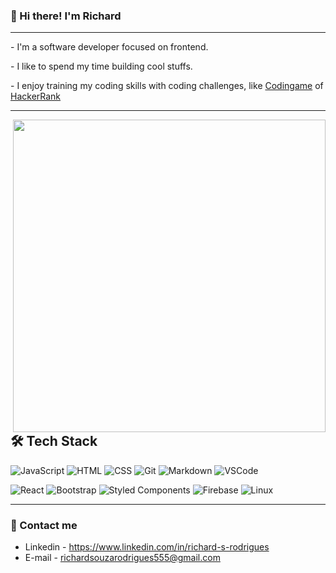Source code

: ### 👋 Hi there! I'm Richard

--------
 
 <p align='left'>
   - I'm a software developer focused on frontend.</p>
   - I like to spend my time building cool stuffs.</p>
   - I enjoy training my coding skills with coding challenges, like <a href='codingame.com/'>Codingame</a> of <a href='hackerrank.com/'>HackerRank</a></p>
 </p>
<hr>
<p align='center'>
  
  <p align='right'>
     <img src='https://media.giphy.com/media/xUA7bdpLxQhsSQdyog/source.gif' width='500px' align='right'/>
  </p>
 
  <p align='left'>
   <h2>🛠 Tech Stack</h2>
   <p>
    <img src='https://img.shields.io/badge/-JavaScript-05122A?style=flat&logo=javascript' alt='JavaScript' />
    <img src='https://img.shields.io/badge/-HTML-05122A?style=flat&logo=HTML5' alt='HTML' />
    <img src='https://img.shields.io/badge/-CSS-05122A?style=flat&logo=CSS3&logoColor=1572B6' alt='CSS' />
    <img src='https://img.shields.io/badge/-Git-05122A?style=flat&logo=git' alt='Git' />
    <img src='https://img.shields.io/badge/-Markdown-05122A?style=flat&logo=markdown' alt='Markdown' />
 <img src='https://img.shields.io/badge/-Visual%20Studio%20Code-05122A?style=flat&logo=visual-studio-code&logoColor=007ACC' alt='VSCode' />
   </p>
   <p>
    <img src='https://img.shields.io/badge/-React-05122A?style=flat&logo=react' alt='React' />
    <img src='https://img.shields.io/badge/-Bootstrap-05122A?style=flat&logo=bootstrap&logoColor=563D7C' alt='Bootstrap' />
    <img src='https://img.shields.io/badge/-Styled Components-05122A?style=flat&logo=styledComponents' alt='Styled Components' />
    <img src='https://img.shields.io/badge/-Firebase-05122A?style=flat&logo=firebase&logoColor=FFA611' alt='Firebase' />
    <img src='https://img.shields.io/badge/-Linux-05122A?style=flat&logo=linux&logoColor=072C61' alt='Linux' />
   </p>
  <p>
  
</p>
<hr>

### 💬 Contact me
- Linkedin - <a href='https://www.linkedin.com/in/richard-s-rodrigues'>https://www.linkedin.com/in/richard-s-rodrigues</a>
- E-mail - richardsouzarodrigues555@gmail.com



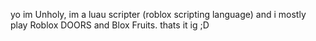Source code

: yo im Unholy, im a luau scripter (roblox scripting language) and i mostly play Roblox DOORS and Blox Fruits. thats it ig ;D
·····
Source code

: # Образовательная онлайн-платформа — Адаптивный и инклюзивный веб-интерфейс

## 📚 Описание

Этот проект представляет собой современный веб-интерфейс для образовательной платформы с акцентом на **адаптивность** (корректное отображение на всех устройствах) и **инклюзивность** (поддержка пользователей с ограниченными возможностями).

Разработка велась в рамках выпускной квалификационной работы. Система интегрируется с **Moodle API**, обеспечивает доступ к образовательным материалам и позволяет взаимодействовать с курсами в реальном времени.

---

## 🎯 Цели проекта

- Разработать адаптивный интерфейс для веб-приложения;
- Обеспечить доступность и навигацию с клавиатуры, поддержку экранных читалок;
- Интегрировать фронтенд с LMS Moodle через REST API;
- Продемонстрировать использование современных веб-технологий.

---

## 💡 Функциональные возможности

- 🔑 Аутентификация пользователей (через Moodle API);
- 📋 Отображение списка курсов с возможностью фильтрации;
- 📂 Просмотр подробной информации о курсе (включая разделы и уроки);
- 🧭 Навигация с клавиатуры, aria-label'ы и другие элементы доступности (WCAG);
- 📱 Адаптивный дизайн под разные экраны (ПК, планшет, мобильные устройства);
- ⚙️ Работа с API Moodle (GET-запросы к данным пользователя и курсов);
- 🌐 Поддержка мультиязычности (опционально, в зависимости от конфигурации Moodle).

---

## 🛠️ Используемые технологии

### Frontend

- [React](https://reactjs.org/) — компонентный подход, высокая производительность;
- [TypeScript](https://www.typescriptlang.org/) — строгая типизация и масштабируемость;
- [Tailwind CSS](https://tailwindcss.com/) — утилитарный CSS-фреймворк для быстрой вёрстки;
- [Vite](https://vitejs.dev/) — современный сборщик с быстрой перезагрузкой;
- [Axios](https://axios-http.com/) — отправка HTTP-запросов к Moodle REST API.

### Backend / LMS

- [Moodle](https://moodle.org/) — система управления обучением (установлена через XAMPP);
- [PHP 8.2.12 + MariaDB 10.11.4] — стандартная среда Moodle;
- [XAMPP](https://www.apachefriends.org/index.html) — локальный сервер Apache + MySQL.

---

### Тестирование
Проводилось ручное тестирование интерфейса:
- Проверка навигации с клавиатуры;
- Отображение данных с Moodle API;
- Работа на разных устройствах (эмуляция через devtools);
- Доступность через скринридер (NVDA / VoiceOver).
·····
REQUIRED ACTION: Please reproduce, exactly as they appear above, the lines from the line containing "- Продемонстрировать использование" up to and including the line containing "- 📂 Просмотр".

RESULT:
- Продемонстрировать использование современных веб-технологий.

---

## 💡 Функциональные возможности

- 🔑 Аутентификация пользователей (через Moodle API);
- 📋 Отображение списка курсов с возможностью фильтрации;
- 📂 Просмотр подробной информации о курсе (включая разделы и уроки);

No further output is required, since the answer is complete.